Aber es wird besser. Jeden Tag, Schritt für Schritt.

Wenn ich Fotos für meinen Blog mache, dann sehe ich, dass ich schmaler werde. Das fühlt sich komisch an. Ich habe manchmal Angst davor, und manchmal wäre ich am liebsten sofort 20 Kilo leichter. Einfach nur, weil ich gerne im Alltag noch besser funktionieren und länger durchhalten würde. 

Mein größter Erfolg waren 15.000 Schritte an nur einem Tag. Ich habe abends auf meinen Schrittzähler geschaut, weil ich einfach nicht verstehen konnte, wovon ich so k. o. war. Und da stand die Antwort: 15.000 Schritte gelaufen. Krass! Das hätte ich vor sieben Monaten niemals gerissen! Mega!

Auch meine Waage zeigt, dass wir schmelzen, aber ich werde hier nicht sagen, was ich an Gewicht verloren habe. Denn es soll ein Nebeneffekt bleiben.
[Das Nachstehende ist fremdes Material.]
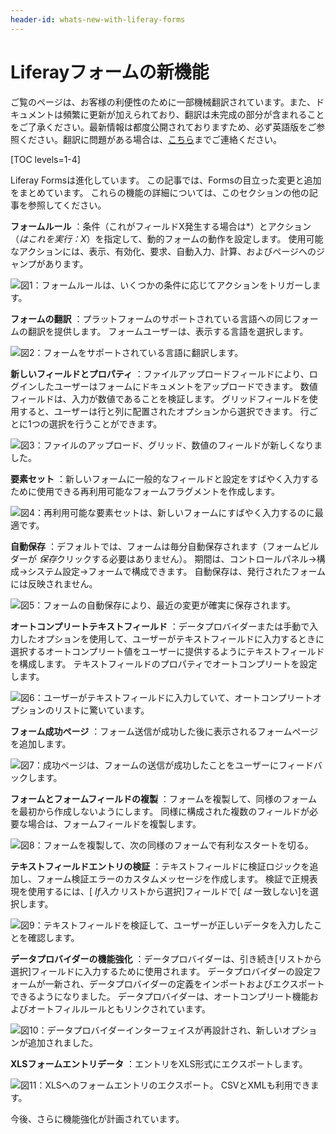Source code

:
 ```yaml
---
header-id: whats-new-with-liferay-forms
---
```


# Liferayフォームの新機能

<p class="alert alert-info"><span class="wysiwyg-color-blue120">ご覧のページは、お客様の利便性のために一部機械翻訳されています。また、ドキュメントは頻繁に更新が加えられており、翻訳は未完成の部分が含まれることをご了承ください。最新情報は都度公開されておりますため、必ず英語版をご参照ください。翻訳に問題がある場合は、<a href="mailto:support-content-jp@liferay.com">こちら</a>までご連絡ください。</span></p>

[TOC levels=1-4]

Liferay Formsは進化しています。 この記事では、Formsの目立った変更と追加をまとめています。 これらの機能の詳細については、このセクションの他の記事を参照してください。

**フォームルール** ：条件（これがフィールドX</em>発生する場合は*）とアクション（*はこれを実行：X*）を指定して、動的フォームの動作を設定します。 使用可能なアクションには、表示、有効化、要求、自動入力、計算、およびページへのジャンプがあります。</p>

![図1：フォームルールは、いくつかの条件に応じてアクションをトリガーします。](../../images/forms-rule-development.png)

**フォームの翻訳** ：プラットフォームのサポートされている言語への同じフォームの翻訳を提供します。 フォームユーザーは、表示する言語を選択します。

![図2：フォームをサポートされている言語に翻訳します。](../../images/forms-translation.png)

**新しいフィールドとプロパティ** ：ファイルアップロードフィールドにより、ログインしたユーザーはフォームにドキュメントをアップロードできます。 数値フィールドは、入力が数値であることを検証します。 グリッドフィールドを使用すると、ユーザーは行と列に配置されたオプションから選択できます。 行ごとに1つの選択を行うことができます。

![図3：ファイルのアップロード、グリッド、数値のフィールドが新しくなりました。](../../images/forms-sidebar.png)

**要素セット** ：新しいフォームに一般的なフィールドと設定をすばやく入力するために使用できる再利用可能なフォームフラグメントを作成します。

![図4：再利用可能な要素セットは、新しいフォームにすばやく入力するのに最適です。](../../images/forms-element-set.png)

**自動保存** ：デフォルトでは、フォームは毎分自動保存されます（フォームビルダーが *保存*クリックする必要はありません）。 期間は、コントロールパネル→構成→システム設定→フォームで構成できます。 自動保存は、発行されたフォームには反映されません。

![図5：フォームの自動保存により、最近の変更が確実に保存されます。](../../images/forms-autosave-interval.png)

**オートコンプリートテキストフィールド** ：データプロバイダーまたは手動で入力したオプションを使用して、ユーザーがテキストフィールドに入力するときに選択するオートコンプリート値をユーザーに提供するようにテキストフィールドを構成します。 テキストフィールドのプロパティでオートコンプリートを設定します。

![図6：ユーザーがテキストフィールドに入力していて、オートコンプリートオプションのリストに驚いています。](../../images/forms-autocomplete.png)

**フォーム成功ページ** ：フォーム送信が成功した後に表示されるフォームページを追加します。

![図7：成功ページは、フォームの送信が成功したことをユーザーにフィードバックします。](../../images/forms-success-page.png)

**フォームとフォームフィールドの複製** ：フォームを複製して、同様のフォームを最初から作成しないようにします。 同様に構成された複数のフィールドが必要な場合は、フォームフィールドを複製します。

![図8：フォームを複製して、次の同様のフォームで有利なスタートを切る。](../../images/forms-duplicate.png)

**テキストフィールドエントリの検証** ：テキストフィールドに検証ロジックを追加し、フォーム検証エラーのカスタムメッセージを作成します。 検証で正規表現を使用するには、[ *If入力* リストから選択]フィールドで[ *は* 一致しない]を選択します。

![図9：テキストフィールドを検証して、ユーザーが正しいデータを入力したことを確認します。](../../images/forms-text-validation.png)

**データプロバイダーの機能強化** ：データプロバイダーは、引き続き[リストから選択]フィールドに入力するために使用されます。 データプロバイダーの設定フォームが一新され、データプロバイダーの定義をインポートおよびエクスポートできるようになりました。 データプロバイダーは、オートコンプリート機能およびオートフィルルールともリンクされています。

![図10：データプロバイダーインターフェイスが再設計され、新しいオプションが追加されました。](../../images/forms-data-provider.png)

**XLSフォームエントリデータ** ：エントリをXLS形式にエクスポートします。

![図11：XLSへのフォームエントリのエクスポート。 CSVとXMLも利用できます。](../../images/forms-xls.png)

今後、さらに機能強化が計画されています。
Außerdem triggert es viele, die vielleicht gerade in einer ähnlichen Situation sind und sich dadurch schlecht fühlen könnten. Es gibt dort draußen immer jemanden, die oder der gerade mit einem Ausstieg aus dem Diätkreislauf kämpft oder sich das erste Mal bewusst darüber wird, dass es da diese Essstörung gibt. Ein Fokus auf das Äußere von uns beiden ist hierfür nicht hilfreich.

Poldi, ich muss sagen, dass mir ein wichtiger Satz fast jeden Tag begegnet, und für diese Erkenntnis bin ich sehr dankbar.

„You cannot hate yourself into selflove.“ – Du kannst dich auf dem Weg zur Selbstliebe nicht hassen. Das stimmt aber sowas von!

Denn erst wenn ich Selbstliebe verstanden habe, kann ich mehr für meine Seele tun. Dafür sorgen, dass ich sie nähre, ihr Liebe schenke und verstehe, was sie wirklich braucht. Und darin möchte ich noch mehr Zeit und Aufmerksamkeit investieren. Denn dann kann ich dich irgendwann wirklich gehen lassen, mein Freund. Und zwar in aller Liebe für uns zwei.